Scully’s first Spring Training broadcast appearance will be March 17. Eric Stephen of breaks down the Dodger exhibition broadcast schedule at True Blue L.A.

Elsewhere …

  • TMZ has posted audio of a 911 call reporting James Loney’s freeway crash in November. No matter the legal disposition of the case, if you were there, it sounds like it must have been utterly frightening.
  • The Dodgers signed 37-year-old Jamey Wright to a minor-league deal. Wright hasn’t been a starting pticher since 2007, but his past season-and-a-half out of the Seattle bullpen was passable in a Mike MacDougal sense. Tony Jackson of ESPNLosAngeles.com tweeted that Wright can opt out of his contract in late March.
  • Former Dodger shortstop Bill Russell can be seen with former Yankee counterpart Bucky Dent in this commercial (posted by Roberto Baly of Vin Scully Is My Homeboy), airing at 1981 World Series time, for Johnson & Johnson baby shampoo. Dent sounds a little like a grown-up Linus from A Charlie Brown Christmas.
  • Baly had a pleasant surprise when he went to the Dodger caravan Tuesday — he was there to see Clayton Kershaw as Kershaw’s new contract with the Dodgers was being announced.

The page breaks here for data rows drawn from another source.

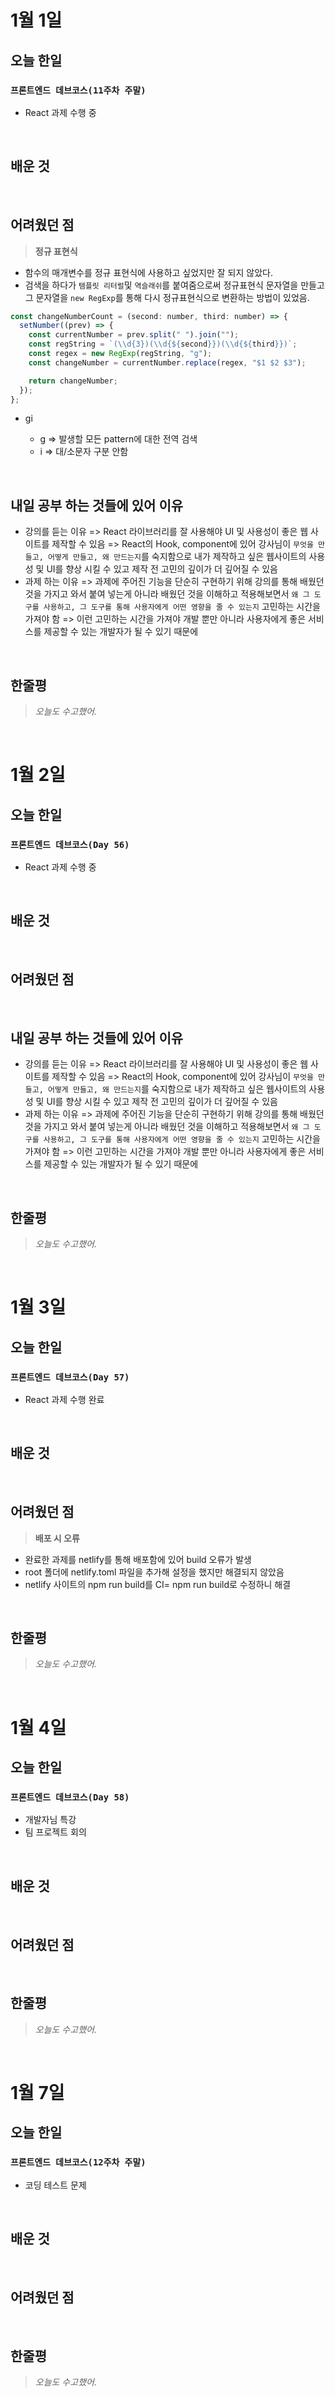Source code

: # 1월 1일

## 오늘 한일

### `프론트엔드 데브코스(11주차 주말)`

- React 과제 수행 중

<br>

## 배운 것

<br>
    
## 어려웠던 점

> **정규 표현식**

- 함수의 매개변수를 정규 표현식에 사용하고 싶었지만 잘 되지 않았다.
- 검색을 하다가 `템플릿 리터럴`및 `역슬래쉬`를 붙여줌으로써 정규표현식 문자열을 만들고 그 문자열을 `new RegExp`를 통해 다시 정규표현식으로 변환하는 방법이 있었음.

```js
const changeNumberCount = (second: number, third: number) => {
  setNumber((prev) => {
    const currentNumber = prev.split(" ").join("");
    const regString = `(\\d{3})(\\d{${second}})(\\d{${third}})`;
    const regex = new RegExp(regString, "g");
    const changeNumber = currentNumber.replace(regex, "$1 $2 $3");

    return changeNumber;
  });
};
```

- gi

  - g => 발생할 모든 pattern에 대한 전역 검색
  - i => 대/소문자 구분 안함

<br>

## 내일 공부 하는 것들에 있어 이유

- 강의를 듣는 이유
  => React 라이브러리를 잘 사용해야 UI 및 사용성이 좋은 웹 사이트를 제작할 수 있음
  => React의 Hook, component에 있어 강사님이 `무엇을 만들고, 어떻게 만들고, 왜 만드는지`를 숙지함으로 내가 제작하고 싶은 웹사이트의 사용성 및 UI를 향상 시킬 수 있고 제작 전 고민의 깊이가 더 깊어질 수 있음
- 과제 하는 이유 => 과제에 주어진 기능을 단순히 구현하기 위해 강의를 통해 배웠던 것을 가지고 와서 붙여 넣는게 아니라 배웠던 것을 이해하고 적용해보면서 `왜 그 도구를 사용하고, 그 도구를 통해 사용자에게 어떤 영향을 줄 수 있는지` 고민하는 시간을 가져야 함 => 이런 고민하는 시간을 가져야 개발 뿐만 아니라 사용자에게 좋은 서비스를 제공할 수 있는 개발자가 될 수 있기 때문에

<br>

## 한줄평

> _오늘도 수고했어._

<br>

# 1월 2일

## 오늘 한일

### `프론트엔드 데브코스(Day 56)`

- React 과제 수행 중

<br>

## 배운 것

<br>
    
## 어려웠던 점

<br>

## 내일 공부 하는 것들에 있어 이유

- 강의를 듣는 이유
  => React 라이브러리를 잘 사용해야 UI 및 사용성이 좋은 웹 사이트를 제작할 수 있음
  => React의 Hook, component에 있어 강사님이 `무엇을 만들고, 어떻게 만들고, 왜 만드는지`를 숙지함으로 내가 제작하고 싶은 웹사이트의 사용성 및 UI를 향상 시킬 수 있고 제작 전 고민의 깊이가 더 깊어질 수 있음
- 과제 하는 이유 => 과제에 주어진 기능을 단순히 구현하기 위해 강의를 통해 배웠던 것을 가지고 와서 붙여 넣는게 아니라 배웠던 것을 이해하고 적용해보면서 `왜 그 도구를 사용하고, 그 도구를 통해 사용자에게 어떤 영향을 줄 수 있는지` 고민하는 시간을 가져야 함 => 이런 고민하는 시간을 가져야 개발 뿐만 아니라 사용자에게 좋은 서비스를 제공할 수 있는 개발자가 될 수 있기 때문에

<br>

## 한줄평

> _오늘도 수고했어._

<br>

# 1월 3일

## 오늘 한일

### `프론트엔드 데브코스(Day 57)`

- React 과제 수행 완료

<br>

## 배운 것

<br>
    
## 어려웠던 점

> **배포 시 오류**

- 완료한 과제를 netlify를 통해 배포함에 있어 build 오류가 발생
- root 폴더에 netlify.toml 파일을 추가해 설정을 했지만 해결되지 않았음
- netlify 사이트의 npm run build를 CI= npm run build로 수정하니 해결

<br>

## 한줄평

> _오늘도 수고했어._

<br>

# 1월 4일

## 오늘 한일

### `프론트엔드 데브코스(Day 58)`

- 개발자님 특강
- 팀 프로젝트 회의

<br>

## 배운 것

<br>

## 어려웠던 점

<br>

## 한줄평

> _오늘도 수고했어._

<br>

# 1월 7일

## 오늘 한일

### `프론트엔드 데브코스(12주차 주말)`

- 코딩 테스트 문제

<br>

## 배운 것

<br>

## 어려웠던 점

<br>

## 한줄평

> _오늘도 수고했어._

<br>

  • Daily News writer Tom Hoffarth is auctioning an autographed copy of Kershaw’s book, “Arise,” at eBay, with 100 percent of the proceeds going to support Friends of St. Lawrence – Watts Youth Center, which empowers the children and families of Watts through educational, advocacy, and enrichment programs.

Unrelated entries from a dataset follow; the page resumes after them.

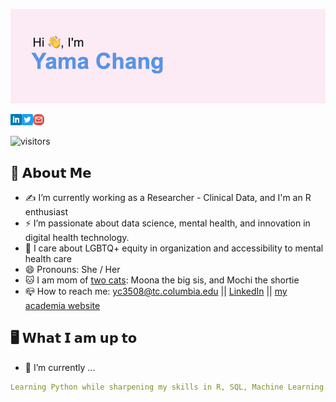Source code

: ![Yama (Ya-Wen) Chang, data scientist, mental health researcher](https://github.com/yamachang/yamachang/blob/main/assets/header.png)

<!--## Hi, I'm Yama Chang  <img src="https://github.com/sciencepal/sciencepal/blob/master/assets/Hi.gif" width="29px">-->
<a href='https://www.linkedin.com/in/yama-yw-chang/'><img align='left' alt="linkedin" src="https://github.com/yamachang/yamachang/blob/main/assets/linkedin_icon.svg" height='18px'/></a>
<a href='https://twitter.com/yama_yawenchang'><img align='left' alt="twitter" src="https://github.com/yamachang/yamachang/blob/main/assets/twitter_icon.svg" height='18px'/></a>
<a href='mailto:yc3508@tc.columbia.edu'><img alt="mailto" src="https://github.com/yamachang/yamachang/blob/main/assets/gmail_icon2.svg" height='18px'/></a>

![visitors](https://visitor-badge-reloaded.herokuapp.com/badge?page_id=yamachang.yamachang&color=00cf00)
  

## :book: 𝗔𝗯𝗼𝘂𝘁 𝗠𝗲
  - ✍️ I’m currently working as a Researcher - Clinical Data, and I'm an R enthusiast
  - ⚡ I’m passionate about data science, mental health, and innovation in digital health technology.
  - 🌈 I care about LGBTQ+ equity in organization and accessibility to mental health care 
  - 😄 Pronouns: She / Her
  - 🐱 I am mom of [two cats](https://www.instagram.com/moonabear_cat/): Moona the big sis, and Mochi the shortie
  - 📪 How to reach me: yc3508@tc.columbia.edu || [LinkedIn](https://www.linkedin.com/in/yama-yw-chang/) || [my academia website](https://yamaychang.me/)

## 🖥️ 𝗪𝗵𝗮𝘁 𝗜 𝗮𝗺 𝘂𝗽 𝘁𝗼
- 🔨 I’m currently ...
```yaml
Learning Python while sharpening my skills in R, SQL, Machine Learning.
```

<!--
**yamachang/yamachang** is a ✨ _special_ ✨ repository because its `README.md` (this file) appears on your GitHub profile.

Here are some ideas to get you started:

- 🔭 I’m currently working on ...
- 🌱 I’m currently learning ...
- 👯 I’m looking to collaborate on ...
- 🤔 I’m looking for help with ...
- 💬 Ask me about ...
- 📫 How to reach me: ...
- 😄 Pronouns: ...
- ⚡ Fun fact: ...
-->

  • David Schoenfield of ESPN’s Sweet Spot looks at historical comparables for Kershaw. It starts on a downbeat note but gets more whammo after that. Schoenfield also invites you to an over-under game on Kershaw’s 2012 ERA here.
  • Evan Bladh passes along the story of Brooklyn Dodger batboy Charlie DiGiovanna at Opinion of Kingman’s Performance.
  • “What happened to the spitball?” Jonah Keri asks (and answers) at Grantland.
  • Today in Jon SooHoo: Mike Scioscia and Gary Carter together at Spring Training, February 1991.
  • Aaron Miles, who waited until this time last year to sign with the Dodgers, is waiting even longer for a 2012 contract this time around.
  • Not every baseball parking story has Frank McCourt’s name attached. “Fans of the New York Yankees may soon have to pay as much as $55 to park at Yankee Stadium thanks to the poor planning by New York City, the Yankees and a private firm that is running low on cash,” writes Rob Iracane at Big League Stew.